“I hope the Archbishop will bless the Excavators’ tools!” she was saying to the wife of the Premier, as the Duchess entered. “The picks at any rate....”
That lady made no reply: In presence of royalty she would usually sit and smile at her knees, raising her eyes from time to time to throw, beneath her lashes, an ineffable expiring glance.
“God speed them safe home again!” the Archduchess Elizabeth who was busy knitting said. An ardent philanthropist she had begun already making “comforts” for the men, as the nights in the East are cold. The most philanthropic perhaps of all the Royal Family, her hobby was designing, for the use of the public, sanitary, but artistic, places of Necessity on a novel system of ventilation. The King had consented to open (and it was expected appropriately) one of these in course of construction in the Opera Square.

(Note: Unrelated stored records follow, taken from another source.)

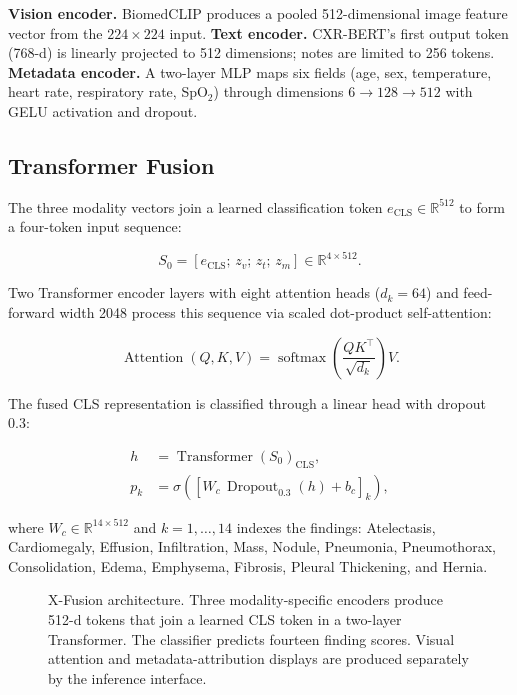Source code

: \documentclass[runningheads,a4paper]{llncs}
\begin{document}
\noindent
\textbf{Vision encoder.} BiomedCLIP produces a pooled 512-dimensional image feature vector from the $224\times224$ input.
\textbf{Text encoder.} CXR-BERT's first output token (768-d) is linearly projected to 512 dimensions; notes are limited to 256 tokens.
\textbf{Metadata encoder.} A two-layer MLP maps six fields (age, sex, temperature, heart rate, respiratory rate, SpO$_2$) through dimensions $6\!\to\!128\!\to\!512$ with GELU activation and dropout.

\subsection{Transformer Fusion}

The three modality vectors join a learned classification token $e_\mathrm{CLS}\in\mathbb{R}^{512}$ to form a four-token input sequence:

\begin{equation}
S_0 = [e_{\mathrm{CLS}};\, z_v;\, z_t;\, z_m]
\in\mathbb{R}^{4\times 512}.
\end{equation}

Two Transformer encoder layers with eight attention heads ($d_k\!=\!64$) and feed-forward width 2048 process this sequence via scaled dot-product self-attention:

\begin{equation}
\operatorname{Attention}(Q,K,V)=
\operatorname{softmax}
\!\left(\frac{QK^\top}{\sqrt{d_k}}\right)\!V.
\end{equation}

The fused CLS representation is classified through a linear head with dropout 0.3:

\begin{equation}
\begin{aligned}
h &= \operatorname{Transformer}(S_0)_{\mathrm{CLS}},\\
p_k &= \sigma\!\left(
\left[W_c\,\operatorname{Dropout}_{0.3}(h)+b_c\right]_k
\right),
\end{aligned}
\end{equation}

\noindent where $W_c\in\mathbb{R}^{14\times 512}$ and $k=1,\ldots,14$ indexes the findings: Atelectasis, Cardiomegaly, Effusion, Infiltration, Mass, Nodule, Pneumonia, Pneumothorax, Consolidation, Edema, Emphysema, Fibrosis, Pleural Thickening, and Hernia.

\begin{figure}[t]
\centering
\resizebox{\linewidth}{!}{}
\caption{X-Fusion architecture. Three modality-specific encoders produce 512-d tokens that join a learned CLS token in a two-layer Transformer. The classifier predicts fourteen finding scores. Visual attention and metadata-attribution displays are produced separately by the inference interface.}
\label{fig:architecture}
\end{figure}
\end{document}
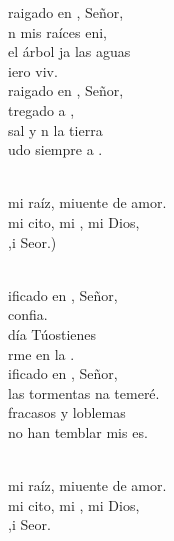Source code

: \documentclass[12pt]{article}
\begin{document}
\begin{multicols*}{2}
\begin{cancion}[Tú, mi raíz][Ixcís]%
	raigado en , Señor,\\
	n mis raíces eni,\\
	 el árbol ja las aguas\\
	iero viv.\\
	raigado en , Señor,\\
	tregado a ,\\
	 sal y n la tierra\\
	udo siempre a .\\\jump\\
	\begin{chorus}%
	 mi raíz, miuente de amor. \\
	 mi cito, mi , mi Dios, \\
	,i Seor.) \\
	\end{chorus}%
	\jump\\
	ificado en , Señor,\\
	 confia. \\
	 día Túostienes \\
	rme en la .\\
	ificado en , Señor,\\
	 las tormentas na temeré.\\
	fracasos y loblemas\\
	no han temblar mis es. \\\jump\\
	\begin{chorus}%
	 mi raíz, miuente de amor. \\
	 mi cito, mi , mi Dios, \\
	,i Seor.   \\
	\end{chorus}%
	\jump\\
\end{cancion}%


\end{multicols*}
\end{document}
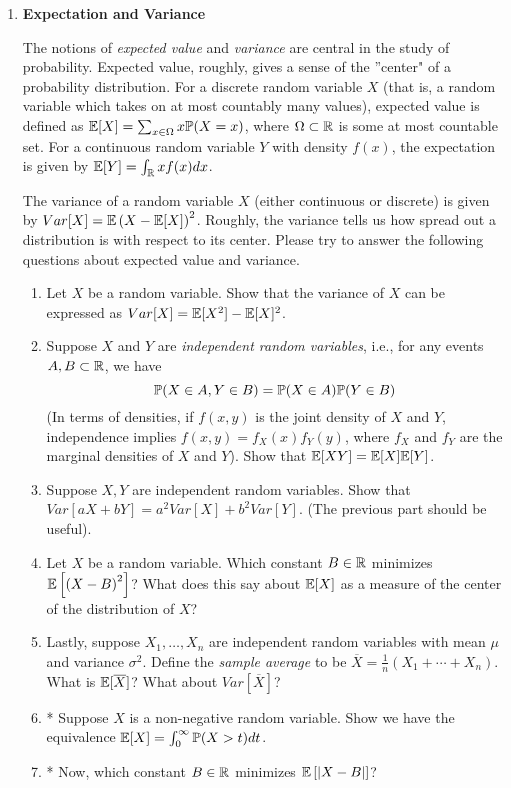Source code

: 

\noindent
\begin{enumerate}[leftmargin=\parindent, itemsep=3ex]

    \item{\bf Expectation and Variance}

    The notions of \textit{expected value} and \textit{variance} are central in the study of probability. Expected value, roughly, gives a sense of the ''center" of a probability distribution. For a discrete random variable $X$ (that is, a random variable which takes on at most countably many values), expected value is defined as $\E[X] = \sum_{x \in \Omega}x\P(X = x)$, where $\Omega \subset \R$ is some at most countable set. For a continuous random variable $Y$ with density $f(x)$, the expectation is given by $\E[Y] = \int_{\R}xf(x)dx$.

    The variance of a random variable $X$ (either continuous or discrete) is given by $Var[X] = \E\left(X - \E[X]\right)^2$. Roughly, the variance tells us how spread out a distribution is with respect to its center. Please try to answer the following questions about expected value and variance.

    \begin{enumerate}
        \item Let $X$ be a random variable. Show that the variance of $X$ can be expressed as $Var[X] = \E[X^2] - \E[X]^2$.
        \item Suppose $X$ and $Y$ are \textit{independent random variables}, i.e., for any events $A, B \subset \R$, we have $$\P(X \in A, Y\in B) = \P(X \in A)\P(Y \in B)$$ (In terms of densities, if $f(x, y)$ is the joint density of $X$ and $Y$, independence implies $f(x, y) = f_X(x)f_Y(y)$, where $f_X$ and $f_Y$ are the marginal densities of $X$ and $Y$). Show that $\E[XY] = \E[X]\E[Y]$.
        \item Suppose $X, Y$ are independent random variables. Show that $Var[aX + bY] = a^2Var[X] + b^2Var[Y]$. (The previous part should be useful).
        \item Let $X$ be a random variable. Which constant $B \in \R$ minimizes $\E\left[\left(X - B\right)^2\right]$? What does this say about $\E[X]$ as a measure of the center of the distribution of $X$?
        \item Lastly, suppose $X_1, \dots, X_n$ are independent random variables with mean $\mu$ and variance $\sigma^2$. Define the \textit{sample average} to be $\overline{X} = \frac{1}{n}(X_1 + \cdots + X_n)$. What is $\E[\overline{X}]$? What about $Var[\overline{X}]$?
        \item * Suppose $X$ is a non-negative random variable. Show we have the equivalence $\E[X] = \int_0^\infty \P(X > t)dt$.
        \item * Now, which constant $B \in \R$ minimizes $\E\left[|X - B|\right]$?
    \end{enumerate}


\end{enumerate}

“Amen,” the Queen answered, signalling amiably to the Duchess of Varna, whose infrequent visits to court disposed her always to make a fuss of her.
But no fuss the Queen could make of the Duchess of Varna, could exceed that being made by Queen Thleeanouhee, in a far-off corner, of her Excellency, Lady Something. The sympathy, the entente indeed that had arisen between these two ladies was exercising considerably the minds of certain members of the diplomatic corps, although had anyone wished to eavesdrop, their conversation upon the whole must have been found to be anything but esoteric.
“What I want,” Queen Thleeanouhee was saying, resting her hand confidentially on her Excellency’s knee: “what I want is an English maid with Frenchified fingers—— Is there such a thing to be had?”
“But surely——” Lady Something smiled: for the servant-topic was one she felt at home on.
“In Dateland, my dear, servant girls are nothing but sluts.”
“Life is like that, ma’am, I regret indeed, to have to say: I once had a housemaid who had lived with Sarah Bernhardt, and oh, wasn’t she a terror!” Lady Something declared, warding off a little black bat-eared dog who was endeavouring to scramble on to her lap.
“Teddywegs, Teddywegs!” the Archduchess exclaimed jumping up and advancing to capture her pet: “He arrived from London not later than this morning,” she said: “from the Princess Elsie of England.”